Opal Lee’s early years

Opal Lee Flakes was born in Marshall, Texas on 7 October 1926 to Mattie and Otis Flakes. She was the eldest of three children - a couple of years older than her brother Otis Lee and four years older than her youngest brother Hugh Bernard. The Flakes family moved to Fort Worth, Texas in 1937 when Opal was 10 years old. Her parents bought a house - 940 East Annie Street, in a almost exclusively white neighbourhood on the southside. Just three days after they had moved into their new home, on 19 June 1939, it was razed to the ground - torched in a deliberate arson attack by a mob of several hundred racists. It would be a significant, pivotal moment in her life although one she has rarely talked about it publicly.

Opal was educated at Cooper Street Elementary School and graduated from I.M. Terrell High School - the city’s first black school, in 1943 (other notable alumni include musicians Ornette Coleman and King Curtis).

She graduated with a BA degree in elementary education from Wiley College in Marshall, Texas in 1953 and returned to Fort Worth where she would spend the next 15 years teaching at Amanda McCoy Elementary School. For the next nine years, she remained in teaching and worked as a home school counselor for Fort Worth Independent School District before taking early retirement in 1977.

Retirement gave Lee more time to dedicate to her local community. She was a founding member of Citizens Concerned with Human Dignity (CCHD) - an initiative set up to help the economically disadvantaged in finding housing in Fort Worth. Her other community work included setting up and managing a food bank which to this day is still up and running and caters for almost 500 families every week.

Opal’s walk

She was always heavily involved in civil rights and the preservation of local African American history and on 19 June 2016, aged 89, she decided “to do something” to draw attention to Juneteenth and make it a nationally recognized holiday. She set off on a 1400-mile walk from Fort Worth to Washington DC. “If an old lady’s walking from Fort Worth to Washington, somebody ought to take notice,” she explained. “And so, I started out doing two and a half miles to symbolize that in Texas, the enslaved didn’t know they were free until two and a half years after the emancipation. I left that church and walked two and a half miles, and the next day. I did several hundred miles before my team decided that wasn’t going to be the way I do it because somebody has promised us an RV (Recreational Vehicle) and they reneged, they decided what I was doing was too cotton-picking political. Political…!!”

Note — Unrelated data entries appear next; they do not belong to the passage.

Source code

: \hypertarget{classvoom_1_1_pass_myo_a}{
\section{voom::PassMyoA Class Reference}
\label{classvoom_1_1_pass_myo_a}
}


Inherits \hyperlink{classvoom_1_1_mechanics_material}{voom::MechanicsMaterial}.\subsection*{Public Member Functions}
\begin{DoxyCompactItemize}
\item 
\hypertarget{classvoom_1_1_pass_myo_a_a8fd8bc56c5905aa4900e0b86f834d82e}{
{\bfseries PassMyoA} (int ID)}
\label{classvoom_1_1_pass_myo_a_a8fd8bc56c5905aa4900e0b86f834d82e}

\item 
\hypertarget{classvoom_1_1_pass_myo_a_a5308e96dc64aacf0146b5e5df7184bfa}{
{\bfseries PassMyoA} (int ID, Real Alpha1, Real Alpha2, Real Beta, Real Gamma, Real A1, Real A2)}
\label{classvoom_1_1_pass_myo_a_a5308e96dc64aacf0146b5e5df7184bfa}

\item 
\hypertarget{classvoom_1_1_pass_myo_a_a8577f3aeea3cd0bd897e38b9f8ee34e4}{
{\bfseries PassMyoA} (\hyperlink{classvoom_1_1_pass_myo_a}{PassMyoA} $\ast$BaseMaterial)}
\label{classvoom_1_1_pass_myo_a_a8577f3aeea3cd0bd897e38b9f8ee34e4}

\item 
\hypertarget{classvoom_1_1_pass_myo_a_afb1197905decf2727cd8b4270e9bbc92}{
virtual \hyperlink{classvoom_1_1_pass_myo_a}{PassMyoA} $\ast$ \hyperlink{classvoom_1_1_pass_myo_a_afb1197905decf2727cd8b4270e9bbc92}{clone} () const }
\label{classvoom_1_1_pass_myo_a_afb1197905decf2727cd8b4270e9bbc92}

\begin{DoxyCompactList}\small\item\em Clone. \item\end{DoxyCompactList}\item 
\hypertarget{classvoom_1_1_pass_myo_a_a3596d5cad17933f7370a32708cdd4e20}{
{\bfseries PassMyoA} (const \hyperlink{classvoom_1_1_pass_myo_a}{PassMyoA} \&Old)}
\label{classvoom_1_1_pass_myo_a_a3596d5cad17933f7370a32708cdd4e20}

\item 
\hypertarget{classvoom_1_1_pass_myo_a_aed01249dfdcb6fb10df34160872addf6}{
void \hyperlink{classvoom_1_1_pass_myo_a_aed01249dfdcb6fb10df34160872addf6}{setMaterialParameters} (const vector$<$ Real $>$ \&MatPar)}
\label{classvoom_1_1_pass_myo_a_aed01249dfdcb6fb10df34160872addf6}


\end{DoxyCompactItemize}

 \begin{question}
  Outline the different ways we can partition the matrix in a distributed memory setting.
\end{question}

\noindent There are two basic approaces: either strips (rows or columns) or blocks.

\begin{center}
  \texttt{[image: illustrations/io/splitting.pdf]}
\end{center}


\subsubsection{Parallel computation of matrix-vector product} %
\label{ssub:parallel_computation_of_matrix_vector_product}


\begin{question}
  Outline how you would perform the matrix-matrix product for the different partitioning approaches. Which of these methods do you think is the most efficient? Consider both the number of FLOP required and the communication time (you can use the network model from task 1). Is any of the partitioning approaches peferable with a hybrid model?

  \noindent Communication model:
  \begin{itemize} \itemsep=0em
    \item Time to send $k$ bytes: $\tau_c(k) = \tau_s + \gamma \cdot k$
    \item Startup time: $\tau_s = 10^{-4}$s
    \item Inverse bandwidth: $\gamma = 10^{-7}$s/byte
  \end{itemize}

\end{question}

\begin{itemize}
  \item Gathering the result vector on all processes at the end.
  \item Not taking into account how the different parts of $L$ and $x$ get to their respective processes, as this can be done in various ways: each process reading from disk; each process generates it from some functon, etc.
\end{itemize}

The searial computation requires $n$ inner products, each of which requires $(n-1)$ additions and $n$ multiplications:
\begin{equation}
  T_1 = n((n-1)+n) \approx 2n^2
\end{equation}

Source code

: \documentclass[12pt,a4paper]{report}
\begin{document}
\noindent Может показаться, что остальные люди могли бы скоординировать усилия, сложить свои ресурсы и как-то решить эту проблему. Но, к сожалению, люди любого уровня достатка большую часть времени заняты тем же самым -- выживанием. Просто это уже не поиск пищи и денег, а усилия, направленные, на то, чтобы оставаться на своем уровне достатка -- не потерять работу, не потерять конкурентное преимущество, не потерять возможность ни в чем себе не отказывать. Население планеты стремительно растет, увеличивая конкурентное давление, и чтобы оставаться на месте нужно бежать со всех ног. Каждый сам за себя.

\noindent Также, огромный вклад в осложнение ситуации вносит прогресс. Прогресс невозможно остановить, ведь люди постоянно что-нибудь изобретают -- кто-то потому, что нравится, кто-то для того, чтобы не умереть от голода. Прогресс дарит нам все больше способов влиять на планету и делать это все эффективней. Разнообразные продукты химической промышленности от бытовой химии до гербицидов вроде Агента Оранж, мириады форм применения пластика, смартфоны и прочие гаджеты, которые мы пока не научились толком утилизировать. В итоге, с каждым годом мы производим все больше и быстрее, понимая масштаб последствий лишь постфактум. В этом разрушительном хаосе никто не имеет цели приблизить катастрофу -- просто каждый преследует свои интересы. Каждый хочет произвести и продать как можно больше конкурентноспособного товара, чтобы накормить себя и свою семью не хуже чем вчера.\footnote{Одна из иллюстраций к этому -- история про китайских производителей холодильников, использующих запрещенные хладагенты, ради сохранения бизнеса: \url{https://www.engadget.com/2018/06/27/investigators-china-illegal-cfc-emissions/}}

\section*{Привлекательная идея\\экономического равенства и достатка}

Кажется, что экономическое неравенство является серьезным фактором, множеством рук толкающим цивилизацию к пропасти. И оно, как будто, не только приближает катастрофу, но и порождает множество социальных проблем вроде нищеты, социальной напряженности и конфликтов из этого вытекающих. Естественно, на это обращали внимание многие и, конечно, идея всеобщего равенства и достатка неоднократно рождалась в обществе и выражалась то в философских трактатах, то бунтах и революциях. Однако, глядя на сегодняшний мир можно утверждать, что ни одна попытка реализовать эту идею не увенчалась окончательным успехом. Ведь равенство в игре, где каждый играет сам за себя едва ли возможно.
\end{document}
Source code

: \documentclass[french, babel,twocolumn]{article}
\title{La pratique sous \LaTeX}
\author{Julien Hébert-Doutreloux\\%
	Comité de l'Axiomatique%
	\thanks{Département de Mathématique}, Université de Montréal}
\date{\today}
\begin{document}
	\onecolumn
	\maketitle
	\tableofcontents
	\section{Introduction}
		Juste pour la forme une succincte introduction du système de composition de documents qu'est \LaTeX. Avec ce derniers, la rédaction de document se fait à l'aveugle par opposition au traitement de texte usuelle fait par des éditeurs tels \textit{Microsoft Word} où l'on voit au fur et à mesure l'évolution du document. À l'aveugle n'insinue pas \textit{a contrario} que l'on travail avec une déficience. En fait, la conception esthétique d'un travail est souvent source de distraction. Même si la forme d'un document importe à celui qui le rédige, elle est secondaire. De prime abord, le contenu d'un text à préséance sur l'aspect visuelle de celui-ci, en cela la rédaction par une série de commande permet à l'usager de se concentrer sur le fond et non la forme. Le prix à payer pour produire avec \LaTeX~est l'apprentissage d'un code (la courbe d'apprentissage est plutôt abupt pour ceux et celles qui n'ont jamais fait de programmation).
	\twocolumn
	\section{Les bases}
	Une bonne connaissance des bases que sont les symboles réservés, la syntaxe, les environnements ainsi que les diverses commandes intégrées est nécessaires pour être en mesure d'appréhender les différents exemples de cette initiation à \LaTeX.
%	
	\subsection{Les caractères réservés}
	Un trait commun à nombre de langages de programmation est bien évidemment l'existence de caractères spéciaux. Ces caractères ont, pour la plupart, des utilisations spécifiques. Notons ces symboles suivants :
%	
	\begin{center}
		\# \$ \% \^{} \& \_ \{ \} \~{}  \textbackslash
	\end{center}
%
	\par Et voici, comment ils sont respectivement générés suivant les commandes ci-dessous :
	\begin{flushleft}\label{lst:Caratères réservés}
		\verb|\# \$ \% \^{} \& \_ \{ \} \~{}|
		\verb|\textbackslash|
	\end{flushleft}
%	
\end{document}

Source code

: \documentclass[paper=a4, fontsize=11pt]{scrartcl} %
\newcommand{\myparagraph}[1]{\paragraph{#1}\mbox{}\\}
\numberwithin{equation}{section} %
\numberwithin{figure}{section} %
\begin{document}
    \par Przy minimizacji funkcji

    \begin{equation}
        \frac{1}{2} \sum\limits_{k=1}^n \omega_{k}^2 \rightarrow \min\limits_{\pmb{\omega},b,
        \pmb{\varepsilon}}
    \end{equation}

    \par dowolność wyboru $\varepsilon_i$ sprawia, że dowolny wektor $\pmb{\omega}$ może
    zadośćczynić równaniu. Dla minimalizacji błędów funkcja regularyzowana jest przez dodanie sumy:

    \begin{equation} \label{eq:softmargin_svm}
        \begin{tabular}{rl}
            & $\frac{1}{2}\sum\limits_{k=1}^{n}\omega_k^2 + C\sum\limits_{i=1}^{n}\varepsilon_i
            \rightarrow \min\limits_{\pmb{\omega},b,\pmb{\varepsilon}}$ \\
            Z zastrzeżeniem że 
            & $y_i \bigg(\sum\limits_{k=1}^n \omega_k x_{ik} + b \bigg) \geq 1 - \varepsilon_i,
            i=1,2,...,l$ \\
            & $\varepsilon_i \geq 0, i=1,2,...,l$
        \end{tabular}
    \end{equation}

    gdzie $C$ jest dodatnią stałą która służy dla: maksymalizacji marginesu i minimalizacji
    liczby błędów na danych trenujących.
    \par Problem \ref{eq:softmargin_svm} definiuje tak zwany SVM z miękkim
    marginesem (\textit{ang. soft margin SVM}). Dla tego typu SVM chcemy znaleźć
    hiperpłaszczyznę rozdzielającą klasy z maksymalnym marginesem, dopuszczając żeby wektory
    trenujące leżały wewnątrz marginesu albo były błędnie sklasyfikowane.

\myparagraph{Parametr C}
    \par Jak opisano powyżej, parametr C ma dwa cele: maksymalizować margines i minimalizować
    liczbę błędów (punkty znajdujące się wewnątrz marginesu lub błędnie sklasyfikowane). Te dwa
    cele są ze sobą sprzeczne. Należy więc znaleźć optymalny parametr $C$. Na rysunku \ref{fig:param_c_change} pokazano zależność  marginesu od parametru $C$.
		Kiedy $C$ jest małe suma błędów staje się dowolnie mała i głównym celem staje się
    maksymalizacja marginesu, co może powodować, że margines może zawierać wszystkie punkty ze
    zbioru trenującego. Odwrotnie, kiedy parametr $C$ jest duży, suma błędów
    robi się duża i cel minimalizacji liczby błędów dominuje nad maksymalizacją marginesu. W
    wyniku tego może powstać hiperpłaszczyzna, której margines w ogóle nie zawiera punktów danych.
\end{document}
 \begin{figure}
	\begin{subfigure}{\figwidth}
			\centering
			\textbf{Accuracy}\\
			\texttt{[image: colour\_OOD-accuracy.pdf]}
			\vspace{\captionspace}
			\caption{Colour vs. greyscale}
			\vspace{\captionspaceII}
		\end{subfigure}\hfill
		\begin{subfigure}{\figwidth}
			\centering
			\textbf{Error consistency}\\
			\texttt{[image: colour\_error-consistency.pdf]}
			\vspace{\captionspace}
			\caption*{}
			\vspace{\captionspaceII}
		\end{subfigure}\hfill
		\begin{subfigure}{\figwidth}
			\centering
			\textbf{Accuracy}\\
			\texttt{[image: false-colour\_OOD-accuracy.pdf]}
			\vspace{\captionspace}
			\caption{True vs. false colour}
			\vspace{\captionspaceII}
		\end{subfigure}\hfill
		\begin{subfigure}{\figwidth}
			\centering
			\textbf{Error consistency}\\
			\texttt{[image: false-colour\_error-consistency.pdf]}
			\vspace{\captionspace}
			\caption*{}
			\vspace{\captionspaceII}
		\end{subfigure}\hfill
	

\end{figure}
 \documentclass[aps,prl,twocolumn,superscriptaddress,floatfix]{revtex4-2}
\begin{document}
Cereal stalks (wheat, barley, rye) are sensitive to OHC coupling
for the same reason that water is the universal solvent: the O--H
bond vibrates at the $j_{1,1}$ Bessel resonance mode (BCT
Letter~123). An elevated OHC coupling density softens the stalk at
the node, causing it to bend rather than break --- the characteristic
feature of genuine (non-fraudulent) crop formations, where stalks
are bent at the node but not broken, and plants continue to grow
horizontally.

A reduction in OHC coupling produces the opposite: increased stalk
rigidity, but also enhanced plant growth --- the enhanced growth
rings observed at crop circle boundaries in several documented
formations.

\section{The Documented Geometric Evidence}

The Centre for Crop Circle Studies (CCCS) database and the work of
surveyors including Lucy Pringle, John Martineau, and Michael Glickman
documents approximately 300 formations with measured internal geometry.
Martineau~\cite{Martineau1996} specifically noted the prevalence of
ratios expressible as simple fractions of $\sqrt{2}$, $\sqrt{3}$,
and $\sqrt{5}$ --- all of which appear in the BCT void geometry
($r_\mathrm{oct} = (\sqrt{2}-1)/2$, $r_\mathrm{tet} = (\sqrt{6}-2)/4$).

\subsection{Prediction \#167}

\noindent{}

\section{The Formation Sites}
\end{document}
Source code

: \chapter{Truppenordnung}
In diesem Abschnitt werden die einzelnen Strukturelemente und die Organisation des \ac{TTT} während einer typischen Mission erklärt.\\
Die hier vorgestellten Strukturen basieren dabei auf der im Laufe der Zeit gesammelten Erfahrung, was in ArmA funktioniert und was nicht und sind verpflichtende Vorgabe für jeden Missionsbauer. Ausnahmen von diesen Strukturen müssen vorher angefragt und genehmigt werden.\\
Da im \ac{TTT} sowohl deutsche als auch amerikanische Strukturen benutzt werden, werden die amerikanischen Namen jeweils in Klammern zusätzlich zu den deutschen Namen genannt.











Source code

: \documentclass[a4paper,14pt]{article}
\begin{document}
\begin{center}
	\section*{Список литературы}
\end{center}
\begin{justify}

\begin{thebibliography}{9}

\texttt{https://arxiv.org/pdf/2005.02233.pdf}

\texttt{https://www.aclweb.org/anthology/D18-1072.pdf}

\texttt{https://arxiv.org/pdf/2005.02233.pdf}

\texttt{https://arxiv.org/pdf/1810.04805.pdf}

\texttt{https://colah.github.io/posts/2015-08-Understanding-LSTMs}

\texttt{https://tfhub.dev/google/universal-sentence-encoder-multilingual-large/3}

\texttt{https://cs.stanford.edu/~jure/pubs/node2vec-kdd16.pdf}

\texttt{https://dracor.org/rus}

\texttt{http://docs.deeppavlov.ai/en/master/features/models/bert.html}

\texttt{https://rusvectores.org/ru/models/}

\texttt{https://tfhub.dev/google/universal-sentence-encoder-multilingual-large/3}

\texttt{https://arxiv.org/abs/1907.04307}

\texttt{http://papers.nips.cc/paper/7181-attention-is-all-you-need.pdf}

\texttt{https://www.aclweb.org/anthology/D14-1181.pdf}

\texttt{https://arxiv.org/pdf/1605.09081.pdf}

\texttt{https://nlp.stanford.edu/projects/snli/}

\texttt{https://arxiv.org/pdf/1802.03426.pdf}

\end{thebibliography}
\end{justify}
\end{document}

But Lee continued with her annual walk well into her 90s, encouraging others to join her and collecting signatures for her petition along the way. Her initial goal was to reach 100,000 petition signatures, but by 2021, the figure stood at over 1.5 million.

Before President Biden signed Bill S.475 last year, 49 states had already recognized Juneteenth and a few months later in December 2021, Opal Lee was awarded an Honorary Doctor of Letters (D.Litt.) in recognition of her work as an educator and civil rights activist.

Today, at 95 years of age, Dr. Lee continues with her good work. This afternoon, hundreds of Texans joined her as she set off on her 2.5 mile walk through Fort Worth to celebrate the first Juneteeth as a federal holiday. She is also dedicated to realizing another of her dreams - the creation of a National Juneteenth Museum. Work on the 50,000-square-foot museum is already underway, right where it all began in Fort Worth’s historic southside and Dr.Lee hopes it will be inaugurated and open to the public on 19 June 2025.

She says she will continue campaigning for Juneteenth “because it means freedom. And we’re not free yet. We’ve got some disparities that need to be addressed. And first, we need to decide we are one body, one people. None of us are free until we are all free”.